Lee Jong-su is a lowly twentysomthing who barely gets by performing various odd jobs in the South Korean city of Paju. He says he is an aspiring novelist, but we never see him write anything, and he seems so dimwitted that we can’t ever imagine him putting too many words to paper. One day, he runs into a childhood neighbor and schoolmate, the pretty and energetic free spirit Shin Hae-mi. Jong-su and Hae-mi strike up a romantic relationship shortly before Hae-mi takes a long-planned trip to Africa. But when Jong-su goes to pick up Hae-mi at the airport, he sees that she is with Ben, another Korean traveler she befriended while traveling. Ben is everything that Jong-su is not: handsome, charming, urbane and wealthy. But there is something else about Ben that Jong-su doesn’t trust. He can’t quite put his finger on it, and things aren’t helped by Ben’s confession that he has a secret hobby of burning down abandoned barns. But deep down, Jong-su knows Ben isn’t into burning or barns. And when Hae-mi suddenly vanishes, it begins to dawn on Jong-su what Ben might really be doing in his spare time.

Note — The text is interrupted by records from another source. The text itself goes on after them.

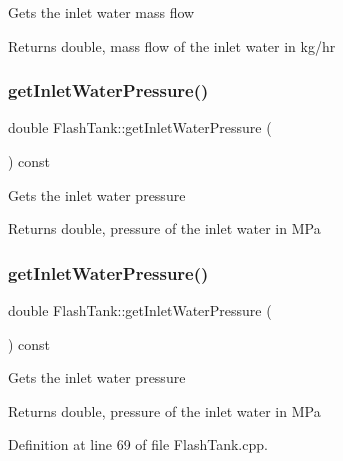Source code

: Gets the inlet water mass flow \begin{DoxyReturn}{Returns}
double, mass flow of the inlet water in kg/hr 
\end{DoxyReturn}
\mbox{\label{class_flash_tank_a62e8ff97d91da0845526c494022e41da}} 
\subsubsection{\texorpdfstring{get\+Inlet\+Water\+Pressure()}{getInletWaterPressure()}\hspace{0.1cm}{\footnotesize\ttfamily [1/3]}}
{\footnotesize\ttfamily double Flash\+Tank\+::get\+Inlet\+Water\+Pressure (\begin{DoxyParamCaption}{ }\end{DoxyParamCaption}) const}

Gets the inlet water pressure \begin{DoxyReturn}{Returns}
double, pressure of the inlet water in M\+Pa 
\end{DoxyReturn}
\mbox{\label{class_flash_tank_a62e8ff97d91da0845526c494022e41da}} 
\subsubsection{\texorpdfstring{get\+Inlet\+Water\+Pressure()}{getInletWaterPressure()}\hspace{0.1cm}{\footnotesize\ttfamily [2/3]}}
{\footnotesize\ttfamily double Flash\+Tank\+::get\+Inlet\+Water\+Pressure (\begin{DoxyParamCaption}{ }\end{DoxyParamCaption}) const}

Gets the inlet water pressure \begin{DoxyReturn}{Returns}
double, pressure of the inlet water in M\+Pa 
\end{DoxyReturn}


Definition at line 69 of file Flash\+Tank.\+cpp.

\mbox{\label{class_flash_tank_a62e8ff97d91da0845526c494022e41da}}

Slow-moving, moody and methodical, Burning does a pretty good job of up-ending both the typical conventions of a serial killer story as well as our own expectations from such a tale. Here, there is no tension in discovering who the killer is: it is clearly Ben. There is no tension in seeing if Ben’s plan can be prevented: both Jong-su and Hae-mi are too dull or self-absorbed to see what is coming. Rather, the tension comes in wondering if Jong-su will be able to put enough details together to realize that Hae-mi’s disappearance is not what it seems, that she is definitely not coming back, and that Ben was responsible for it.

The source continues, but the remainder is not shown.